Look below for the line holding "#### humBpir1a" and the line holding "- :material-rename: **Run ID:** humBSab1a". Repeat those two and everything between, exactly.

■ Record set:
--------

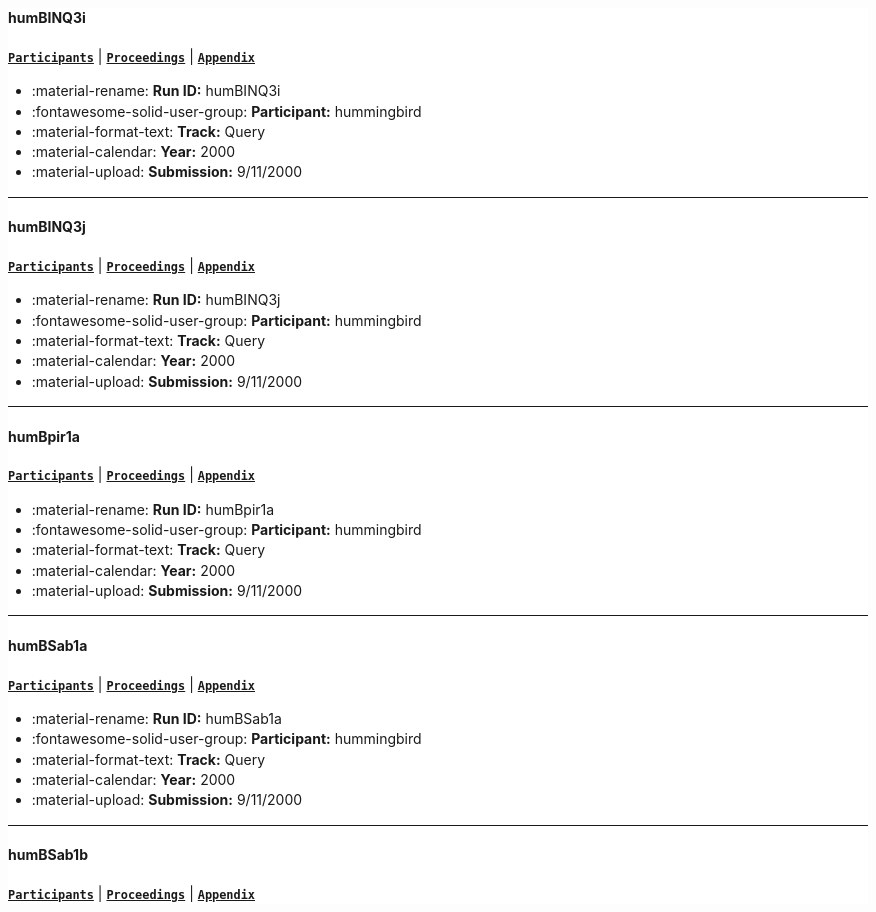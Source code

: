 #### humBINQ3i 
[**`Participants`**](./participants.md#hummingbird) | [**`Proceedings`**](./proceedings.md#hummingbird-s-fulcrum-searchserver-at-trec-9) | [**`Appendix`**](https://trec.nist.gov/pubs/trec9/appendices/A/query/pretty_print.pdf) 

- :material-rename: **Run ID:** humBINQ3i 
- :fontawesome-solid-user-group: **Participant:** hummingbird 
- :material-format-text: **Track:** Query 
- :material-calendar: **Year:** 2000 
- :material-upload: **Submission:** 9/11/2000 

---
#### humBINQ3j 
[**`Participants`**](./participants.md#hummingbird) | [**`Proceedings`**](./proceedings.md#hummingbird-s-fulcrum-searchserver-at-trec-9) | [**`Appendix`**](https://trec.nist.gov/pubs/trec9/appendices/A/query/pretty_print.pdf) 

- :material-rename: **Run ID:** humBINQ3j 
- :fontawesome-solid-user-group: **Participant:** hummingbird 
- :material-format-text: **Track:** Query 
- :material-calendar: **Year:** 2000 
- :material-upload: **Submission:** 9/11/2000 

---
#### humBpir1a 
[**`Participants`**](./participants.md#hummingbird) | [**`Proceedings`**](./proceedings.md#hummingbird-s-fulcrum-searchserver-at-trec-9) | [**`Appendix`**](https://trec.nist.gov/pubs/trec9/appendices/A/query/pretty_print.pdf) 

- :material-rename: **Run ID:** humBpir1a 
- :fontawesome-solid-user-group: **Participant:** hummingbird 
- :material-format-text: **Track:** Query 
- :material-calendar: **Year:** 2000 
- :material-upload: **Submission:** 9/11/2000 

---
#### humBSab1a 
[**`Participants`**](./participants.md#hummingbird) | [**`Proceedings`**](./proceedings.md#hummingbird-s-fulcrum-searchserver-at-trec-9) | [**`Appendix`**](https://trec.nist.gov/pubs/trec9/appendices/A/query/pretty_print.pdf) 

- :material-rename: **Run ID:** humBSab1a 
- :fontawesome-solid-user-group: **Participant:** hummingbird 
- :material-format-text: **Track:** Query 
- :material-calendar: **Year:** 2000 
- :material-upload: **Submission:** 9/11/2000 

---
#### humBSab1b 
[**`Participants`**](./participants.md#hummingbird) | [**`Proceedings`**](./proceedings.md#hummingbird-s-fulcrum-searchserver-at-trec-9) | [**`Appendix`**](https://trec.nist.gov/pubs/trec9/appendices/A/query/pretty_print.pdf)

--------

■ Exercise response:
#### humBpir1a 
[**`Participants`**](./participants.md#hummingbird) | [**`Proceedings`**](./proceedings.md#hummingbird-s-fulcrum-searchserver-at-trec-9) | [**`Appendix`**](https://trec.nist.gov/pubs/trec9/appendices/A/query/pretty_print.pdf) 

- :material-rename: **Run ID:** humBpir1a 
- :fontawesome-solid-user-group: **Participant:** hummingbird 
- :material-format-text: **Track:** Query 
- :material-calendar: **Year:** 2000 
- :material-upload: **Submission:** 9/11/2000 

---
#### humBSab1a 
[**`Participants`**](./participants.md#hummingbird) | [**`Proceedings`**](./proceedings.md#hummingbird-s-fulcrum-searchserver-at-trec-9) | [**`Appendix`**](https://trec.nist.gov/pubs/trec9/appendices/A/query/pretty_print.pdf) 

- :material-rename: **Run ID:** humBSab1a 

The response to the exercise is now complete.